You see, for a lot of my life with strangers and people I want to make a good impression on, I am not myself. I put forward my best qualities and bury the tiredness, the exasperation. I ignore what my body is telling me and try to be the person that they need, to put on a front of strength for them. Not to say it's not me, I just wouldn’t allow myself to be seen as anything other than perfect.

When I spoke German, I would amp up and try to be interesting and engaging, which would result in people having a great time, but I couldn’t keep it up. It was exhausting. And since it was exhausting, it was easier to avoid the situation altogether. I would rather be alone than have to put on a front.

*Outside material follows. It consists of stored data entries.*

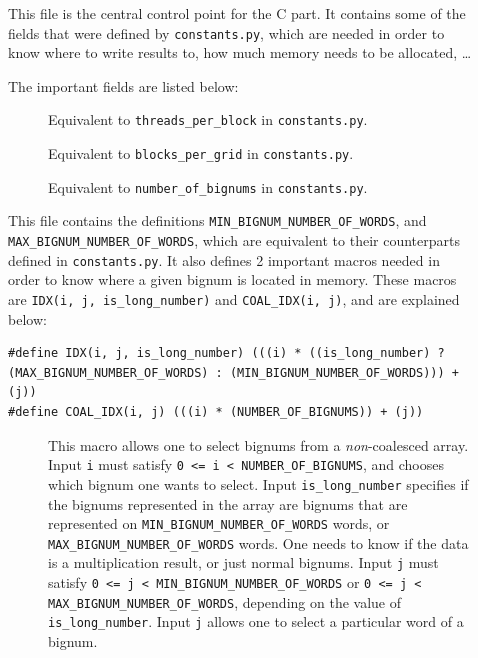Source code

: \documentclass[12pt, a4paper]{report}
\begin{document}
\begin{description}
\item[]
This file is the central control point for the C part.
It contains some of the fields that were defined by \verb+constants.py+, which
are needed in order to know where to write results to, how much memory needs to
be allocated, \ldots

The important fields are listed below:

\begin{description}
\item[] Equivalent to \verb+threads_per_block+ in
\verb+constants.py+.
\item[] Equivalent to \verb+blocks_per_grid+ in
\verb+constants.py+.
\item[] Equivalent to \verb+number_of_bignums+ in
\verb+constants.py+.
\end{description}

\item[]
This file contains the definitions \verb+MIN_BIGNUM_NUMBER_OF_WORDS+, and
\verb+MAX_BIGNUM_NUMBER_OF_WORDS+, which are equivalent to their counterparts defined
in \verb+constants.py+.
It also defines 2 important macros needed in order to know where a given bignum
is located in memory.
These macros are \verb+IDX(i, j, is_long_number)+ and \verb+COAL_IDX(i, j)+, and
are explained below:

\begin{lstlisting}
#define IDX(i, j, is_long_number) (((i) * ((is_long_number) ? (MAX_BIGNUM_NUMBER_OF_WORDS) : (MIN_BIGNUM_NUMBER_OF_WORDS))) + (j))
#define COAL_IDX(i, j) (((i) * (NUMBER_OF_BIGNUMS)) + (j))
\end{lstlisting}

\begin{description}
\item[] This macro allows one to select bignums
from a \emph{non}-coalesced array.
Input \verb+i+ must satisfy
\verb+0 <= i < NUMBER_OF_BIGNUMS+, and chooses which bignum one wants to select.
Input \verb+is_long_number+ specifies if the bignums represented in the array
are bignums that are represented on \verb+MIN_BIGNUM_NUMBER_OF_WORDS+ words,
or \verb+MAX_BIGNUM_NUMBER_OF_WORDS+ words.
One needs to know if the data is a multiplication result, or just normal
bignums.
Input \verb+j+ must satisfy
\verb+0 <= j < MIN_BIGNUM_NUMBER_OF_WORDS+ or
\verb+0 <= j < MAX_BIGNUM_NUMBER_OF_WORDS+, depending on the value of
\verb+is_long_number+.
Input \verb+j+ allows one to select a particular word of a bignum.


\end{description}
\end{description}
\end{document}
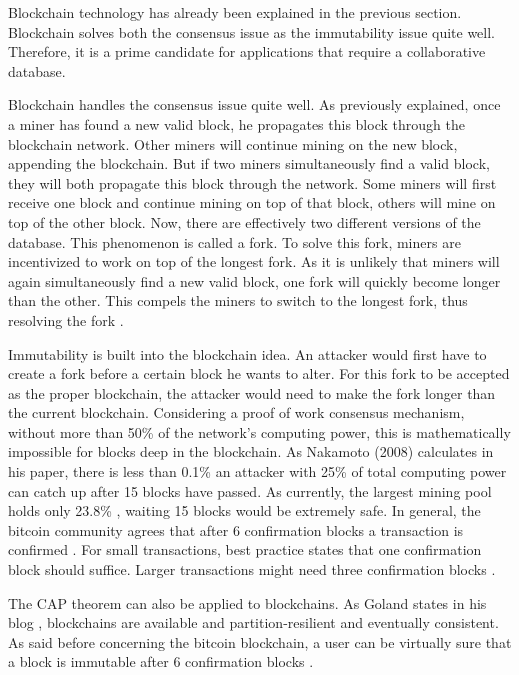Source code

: Blockchain technology has already been explained in the previous section. Blockchain solves both the consensus issue as the immutability issue quite well. Therefore, it is a prime candidate for applications that require a collaborative database.

Blockchain handles the consensus issue quite well. As previously explained, once a miner has found a new valid block, he propagates this block through the blockchain network. Other miners will continue mining on the new block, appending the blockchain. But if two miners simultaneously find a valid block, they will both propagate this block through the network. Some miners will first receive one block and continue mining on top of that block, others will mine on top of the other block. Now, there are effectively two different versions of the database. This phenomenon is called a fork. To solve this fork, miners are incentivized to work on top of the longest fork. As it is unlikely that miners will again simultaneously find a new valid block, one fork will quickly become longer than the other. This compels the miners to switch to the longest fork, thus resolving the fork \cite{antonopoulos:2014}. 


Immutability is built into the blockchain idea. An attacker would first have to create a fork before a certain block he wants to alter. For this fork to be accepted as the proper blockchain, the attacker would need to make the fork longer than the current blockchain. Considering a proof of work consensus mechanism, without more than 50\% of the network's computing power, this is mathematically impossible for blocks deep in the blockchain. As Nakamoto (2008) calculates in his paper, there is less than 0.1\% an attacker with 25\% of total computing power can catch up after 15 blocks have passed. As currently, the largest mining pool holds only 23.8\% \cite{hashrate-distribution}, waiting 15 blocks would be extremely safe. In general, the bitcoin community agrees that after 6 confirmation blocks a transaction is confirmed \cite{bitcoin-confirmation-amount}. For small transactions, best practice states that one confirmation block should suffice. Larger transactions might need three confirmation blocks \cite{confirmation-safety}.


The CAP theorem can also be applied to blockchains. As Goland states in his blog \cite{blockchain-cap}, blockchains are available and partition-resilient and eventually consistent. As said before concerning the bitcoin blockchain, a user can be virtually sure that a block is immutable after 6 confirmation blocks \cite{bitcoin-confirmation-amount}.

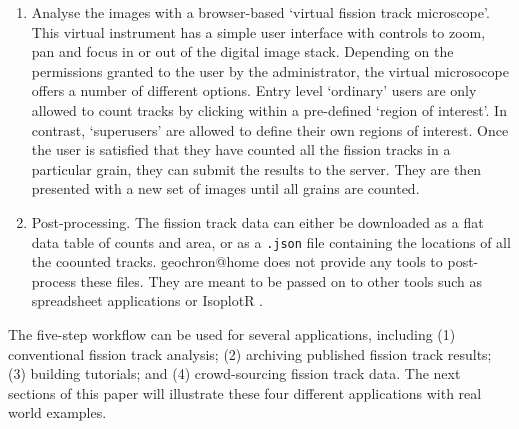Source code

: \documentclass[gchron, manuscript]{copernicus}
\begin{document}
\begin{enumerate}
\item Analyse the images with a browser-based `virtual fission track
  microscope'. This virtual instrument has a simple user interface
  with controls to zoom, pan and focus in or out of the digital image
  stack. Depending on the permissions granted to the user by the
  administrator, the virtual microsocope offers a number of different
  options.  Entry level `ordinary' users are only allowed to count
  tracks by clicking within a pre-defined `region of interest'. In
  contrast, `superusers' are allowed to define their own regions of
  interest. Once the user is satisfied that they have counted all the
  fission tracks in a particular grain, they can submit the results to
  the server. They are then presented with a new set of images until
  all grains are counted.

\item Post-processing. The fission track data can either be downloaded
  as a flat data table of counts and area, or as a \texttt{.json} file
  containing the locations of all the coounted
  tracks. geochron@home does not provide any tools to
  post-process these files. They are meant to be passed on to other
  tools such as spreadsheet applications or IsoplotR
  \citep{vermeesch2018c}.
  
\end{enumerate}
  
The five-step workflow can be used for several applications, including
(1) conventional fission track analysis; (2) archiving published
fission track results; (3) building tutorials; and (4) crowd-sourcing
fission track data. The next sections of this paper will illustrate
these four different applications with real world examples.\medskip
\end{document}
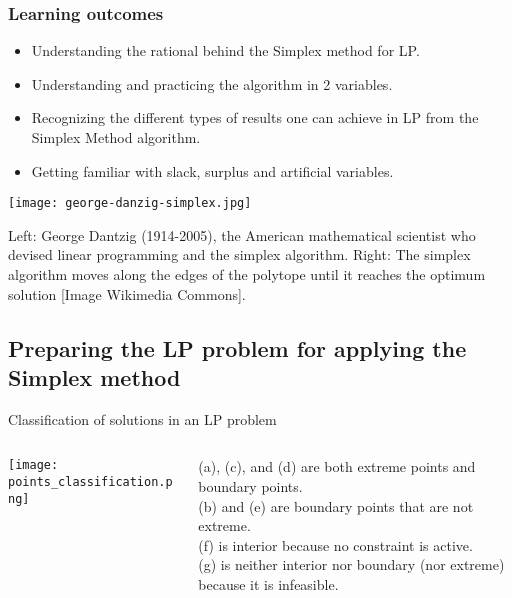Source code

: \documentclass[c]{beamer}
\begin{document}
\begin{frame}
\frametitle{Learning outcomes}
\begin{itemize}
  \item Understanding the rational behind the Simplex method for LP.
  \item Understanding and practicing the algorithm in 2 variables.
  \item Recognizing the different types of results one can achieve in LP from the Simplex Method algorithm.
  \item Getting familiar with slack, surplus and artificial variables.
\end{itemize}
\end{frame}


\begin{frame}
  \begin{center}
    \texttt{[image: george-danzig-simplex.jpg]}
  \end{center}

  Left: George Dantzig (1914-2005), the American mathematical scientist who devised linear programming and the simplex algorithm. Right: The simplex algorithm moves along the edges of the polytope until it reaches the optimum solution [Image Wikimedia Commons].
\end{frame}

\subsection{Preparing the LP problem for applying the Simplex method}

\begin{frame}{Classification of solutions in an LP problem}
  \begin{columns}[T]
    \begin{column}{.45\textwidth}
      \begin{center}
        \texttt{[image: points\_classification.png]}
      \end{center}
    \end{column}
    \begin{column}{.45\textwidth}
      (a), (c), and (d) are both extreme points and boundary points. \\
      (b) and (e) are boundary points that are not extreme. \\
      (f) is interior because no constraint is active. \\
      (g) is neither interior nor boundary (nor extreme) because it is infeasible.\cite{rardin}
    \end{column}
  \end{columns}
\end{frame}
\end{document}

Well that situation eventually spiraled out of control in all aspects of my life and when I went to pick up the pieces, I had no energy to do that anymore. What people saw was what I actually felt.

But weirdly, the response was the same as normal. No one really noticed.

I thought I had to be the best, turns out they would have been just as happy with the real me, tiredness and all. I had the “don’t worry about what others think” down, I just never got to the “just be me” part of it.

But speaking to my friend in German was easy. I didn’t really have to worry because he was about as good as I was and when we made a mistake we either laughed or just waved it off and continued. I didn’t really care if he thought my German was bad and it had the opposite effect of making my German better. But not better in the context of high energy having a good day, better in the context of having a beer and shooting the shit. I didn’t have to be “on” when speaking German anymore.

Now, I can go long stretches without speaking any German and have no issues retaining what I know. I credit this to having memorized a lot of songs and honestly just working so hard at it for so long. If it took me about ten years to be comfortably fluent with natives at the drop of a hat, it would likely take me ten years of not thinking about it once to forget it.

As long as I listen to some music every now and then and maybe watch a video, I will always be able to have a conversation.

I do not purport to be this expert on all things German, but I learned enough to let my personality show through, to meet people with a grin and chat about whatever they want to talk about. My basics are solid as a rock so leaning into the more complex topics is just a question of time and inclination. I couldn’t be an engineer at the moment in Germany, nor could I talk politics, but I could listen, ask questions, and joke around about it.

And after all, what more could I want.